In other words, Glenn Beck’s stories are the perfect vehicles for delivering the persecution politics fix. Beck makes sense of mysterious events by framing them with riveting melodramas of villainous intrigue. Those melodramas are particularly compelling to people who harbor feelings of intolerance: the portrayal of minorities and “elites” as storybook villains alleviates their cognitive dissonance by rationalizing their intolerance.

Metanarratives and the Persecution Frame

There’s still one piece missing from this picture, however. Clinical psychologists tend to approach mass paranoia as a collection of individual neuroses. Thus, psychologist Michael Bader discusses Tea Party activists as if they were his patients, each struggling with his or her own paranoid fantasy. But as we discussed early in the book, the paranoid style is not a disease of the mind, it’s a disease of society. Beck’s stories are not the individual fantasies of millions of Don Quixotes whacking away at their own private windmills. Rather, his stories collectively make up a single epic saga shared by many of his admirers. Beck’s Don Quixotes don’t see themselves as solitary knights on their own quests. They are an army of Don Quixotes who have joined forces to battle the Great Progressive Windmill Menace.

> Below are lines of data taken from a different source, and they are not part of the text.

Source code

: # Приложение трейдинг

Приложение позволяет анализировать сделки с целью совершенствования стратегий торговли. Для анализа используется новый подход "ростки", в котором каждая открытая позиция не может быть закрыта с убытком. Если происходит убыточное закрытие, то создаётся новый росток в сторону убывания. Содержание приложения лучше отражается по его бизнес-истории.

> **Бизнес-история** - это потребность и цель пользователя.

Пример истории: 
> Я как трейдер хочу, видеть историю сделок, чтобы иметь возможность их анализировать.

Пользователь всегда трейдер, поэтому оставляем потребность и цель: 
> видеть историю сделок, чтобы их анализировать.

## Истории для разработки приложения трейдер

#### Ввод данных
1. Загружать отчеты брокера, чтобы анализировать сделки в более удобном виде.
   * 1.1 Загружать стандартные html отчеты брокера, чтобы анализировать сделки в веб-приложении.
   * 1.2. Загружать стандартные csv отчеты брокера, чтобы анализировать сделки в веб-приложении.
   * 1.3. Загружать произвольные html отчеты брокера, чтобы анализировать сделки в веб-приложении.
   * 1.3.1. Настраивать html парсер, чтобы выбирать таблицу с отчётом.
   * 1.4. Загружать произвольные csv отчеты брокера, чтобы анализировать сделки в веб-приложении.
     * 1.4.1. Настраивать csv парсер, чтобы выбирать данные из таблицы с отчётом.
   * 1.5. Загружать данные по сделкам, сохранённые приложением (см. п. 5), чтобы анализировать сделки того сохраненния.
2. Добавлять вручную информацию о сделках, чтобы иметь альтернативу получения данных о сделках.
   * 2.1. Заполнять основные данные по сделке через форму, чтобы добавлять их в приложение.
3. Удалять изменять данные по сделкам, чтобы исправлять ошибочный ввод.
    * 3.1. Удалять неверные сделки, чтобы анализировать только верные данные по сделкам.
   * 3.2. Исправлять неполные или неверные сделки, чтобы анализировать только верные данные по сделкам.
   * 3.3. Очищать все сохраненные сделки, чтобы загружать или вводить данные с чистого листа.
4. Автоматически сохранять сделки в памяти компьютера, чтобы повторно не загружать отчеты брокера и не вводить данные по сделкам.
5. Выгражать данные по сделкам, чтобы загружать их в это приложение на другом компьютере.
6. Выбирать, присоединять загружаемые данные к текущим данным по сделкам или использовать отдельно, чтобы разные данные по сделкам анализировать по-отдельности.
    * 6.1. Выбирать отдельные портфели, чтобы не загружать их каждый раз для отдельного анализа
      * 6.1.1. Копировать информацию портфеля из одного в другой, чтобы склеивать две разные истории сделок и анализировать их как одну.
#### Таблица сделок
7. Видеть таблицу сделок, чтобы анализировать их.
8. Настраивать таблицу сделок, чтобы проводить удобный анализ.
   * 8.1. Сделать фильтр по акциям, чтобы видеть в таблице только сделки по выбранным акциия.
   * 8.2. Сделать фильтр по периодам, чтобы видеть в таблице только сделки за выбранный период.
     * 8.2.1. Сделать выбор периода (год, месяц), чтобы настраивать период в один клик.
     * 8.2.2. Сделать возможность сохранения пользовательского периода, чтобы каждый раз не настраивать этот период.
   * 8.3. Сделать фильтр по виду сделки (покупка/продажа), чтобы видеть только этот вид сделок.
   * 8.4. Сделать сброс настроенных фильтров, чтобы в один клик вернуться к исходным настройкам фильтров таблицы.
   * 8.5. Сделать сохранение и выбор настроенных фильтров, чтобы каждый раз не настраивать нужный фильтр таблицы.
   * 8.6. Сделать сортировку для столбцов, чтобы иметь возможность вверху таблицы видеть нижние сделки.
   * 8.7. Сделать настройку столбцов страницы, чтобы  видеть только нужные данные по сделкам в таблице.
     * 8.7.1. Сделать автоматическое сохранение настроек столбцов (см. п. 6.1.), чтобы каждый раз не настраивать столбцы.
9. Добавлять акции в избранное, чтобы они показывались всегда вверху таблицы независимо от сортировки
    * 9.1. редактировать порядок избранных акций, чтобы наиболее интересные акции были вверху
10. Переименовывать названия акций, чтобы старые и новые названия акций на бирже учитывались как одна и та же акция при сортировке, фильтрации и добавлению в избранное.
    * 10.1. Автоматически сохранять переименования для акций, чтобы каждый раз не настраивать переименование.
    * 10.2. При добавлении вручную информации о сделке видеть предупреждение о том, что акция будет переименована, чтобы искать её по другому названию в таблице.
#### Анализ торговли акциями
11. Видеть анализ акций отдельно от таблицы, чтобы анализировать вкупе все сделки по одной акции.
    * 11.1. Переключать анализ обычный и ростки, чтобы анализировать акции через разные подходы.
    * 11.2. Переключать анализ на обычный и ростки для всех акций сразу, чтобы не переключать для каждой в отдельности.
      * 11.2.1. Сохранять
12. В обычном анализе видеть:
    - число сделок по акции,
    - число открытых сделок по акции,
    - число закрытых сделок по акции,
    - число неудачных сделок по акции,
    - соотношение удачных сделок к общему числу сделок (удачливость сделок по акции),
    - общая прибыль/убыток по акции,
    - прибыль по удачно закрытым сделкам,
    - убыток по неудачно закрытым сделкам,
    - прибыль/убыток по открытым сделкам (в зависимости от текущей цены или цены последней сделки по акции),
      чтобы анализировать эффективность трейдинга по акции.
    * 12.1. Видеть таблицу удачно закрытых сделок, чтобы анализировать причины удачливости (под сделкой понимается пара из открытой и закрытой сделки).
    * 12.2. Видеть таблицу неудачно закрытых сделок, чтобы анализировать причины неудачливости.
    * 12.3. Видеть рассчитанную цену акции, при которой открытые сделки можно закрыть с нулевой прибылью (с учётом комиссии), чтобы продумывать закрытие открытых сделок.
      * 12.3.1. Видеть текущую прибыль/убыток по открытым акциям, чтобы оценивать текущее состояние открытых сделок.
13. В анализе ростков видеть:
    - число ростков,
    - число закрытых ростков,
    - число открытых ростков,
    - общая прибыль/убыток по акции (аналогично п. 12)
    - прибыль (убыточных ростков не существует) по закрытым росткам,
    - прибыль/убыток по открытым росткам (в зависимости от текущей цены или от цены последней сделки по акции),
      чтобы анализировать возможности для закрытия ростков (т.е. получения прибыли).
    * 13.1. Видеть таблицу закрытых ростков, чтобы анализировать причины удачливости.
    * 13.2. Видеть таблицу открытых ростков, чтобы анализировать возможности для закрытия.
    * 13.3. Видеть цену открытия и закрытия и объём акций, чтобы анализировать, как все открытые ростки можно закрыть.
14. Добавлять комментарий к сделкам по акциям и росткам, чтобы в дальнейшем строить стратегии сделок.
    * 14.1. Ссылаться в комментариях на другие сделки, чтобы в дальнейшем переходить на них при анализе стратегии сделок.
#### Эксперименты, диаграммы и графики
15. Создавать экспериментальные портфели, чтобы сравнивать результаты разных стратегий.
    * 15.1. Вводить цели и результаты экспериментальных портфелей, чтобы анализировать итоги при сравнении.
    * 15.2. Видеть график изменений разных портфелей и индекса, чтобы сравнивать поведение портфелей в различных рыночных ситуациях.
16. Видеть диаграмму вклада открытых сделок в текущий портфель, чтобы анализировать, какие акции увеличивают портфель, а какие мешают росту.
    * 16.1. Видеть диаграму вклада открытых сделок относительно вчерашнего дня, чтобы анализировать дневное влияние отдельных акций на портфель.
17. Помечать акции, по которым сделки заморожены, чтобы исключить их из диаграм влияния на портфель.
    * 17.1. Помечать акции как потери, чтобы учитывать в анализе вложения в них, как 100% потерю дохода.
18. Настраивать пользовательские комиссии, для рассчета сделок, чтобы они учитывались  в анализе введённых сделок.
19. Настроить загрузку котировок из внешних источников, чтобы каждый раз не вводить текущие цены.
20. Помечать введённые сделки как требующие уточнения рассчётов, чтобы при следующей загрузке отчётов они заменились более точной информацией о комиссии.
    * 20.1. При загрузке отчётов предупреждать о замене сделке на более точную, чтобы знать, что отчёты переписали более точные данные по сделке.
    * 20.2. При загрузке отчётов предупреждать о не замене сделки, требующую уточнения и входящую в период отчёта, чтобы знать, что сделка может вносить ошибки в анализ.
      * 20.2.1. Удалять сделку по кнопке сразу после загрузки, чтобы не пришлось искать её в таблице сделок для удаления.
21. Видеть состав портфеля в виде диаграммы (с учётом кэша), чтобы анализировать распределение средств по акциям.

Furthermore, we’ve seen that what Beck calls the progressive movement is just another name for the fictional conspiracy of minorities and liberal elites that has haunted right-wing persecution tales for decades. The Don Quixotes crusading against secular humanists, militant homosexuals, black radicals, illegal immigrants, and secular progressives have been fighting variants of the same great imaginary Culture War since the 1970s.

In other words, persecution politics is more than a collection of appealing stories told by various raconteurs. Such stories are simply episodes in a single communal narrative that has been seducing Americans for years. This narrative provides conservatives a persecution frame rich enough to make sense of almost any significant social phenomenon or political issue in the country—from gay marriage to health care policy to the secularization of Christmas. When Glenn Beck and Bill O’Reilly present political events as steps on a slippery slope concocted by malicious conspirators, they don’t arbitrarily choose any old conspiracy theory to frame these events. They present them in the context of the epic battle between liberal conspirators and their white, Christian conservative victims.

Postmodernist social theorists call such grand explanatory stories metanarratives. A metanarrative is essentially a big myth that binds a community’s values and stories into a meaningful whole. Just as an individual might make sense of his or her own life by creating a personal story, metanarratives make sense of life, the universe, and everything by turning a whole society’s culture and history into a communal story. For instance, medieval Europeans made sense of their world using the metanarrative of Christian theology, which relates an epic conflict between good and evil, God and Satan. Later, Enlightenment thinkers sought to replace the religious story with a new metanarrative that pitted science and reason against ignorance and irrationality.cj

During the Cold War, the conflict between the United States and the Soviet Union provided a popular American metanarrative. There were good guys—the freedom loving, God fearing capitalists of the USofA—and bad guys—the despotic atheist communists of the Evil Empire. Every political event, from antiwar protests to the United Nations to national health care, could be understood within the frame of this epic conflict. Even seemingly unrelated events were often subsumed under it. Thus, Jerry Falwell saw the “hand of Moscow” in the Supreme Court’s Brown v. Board of Education decision.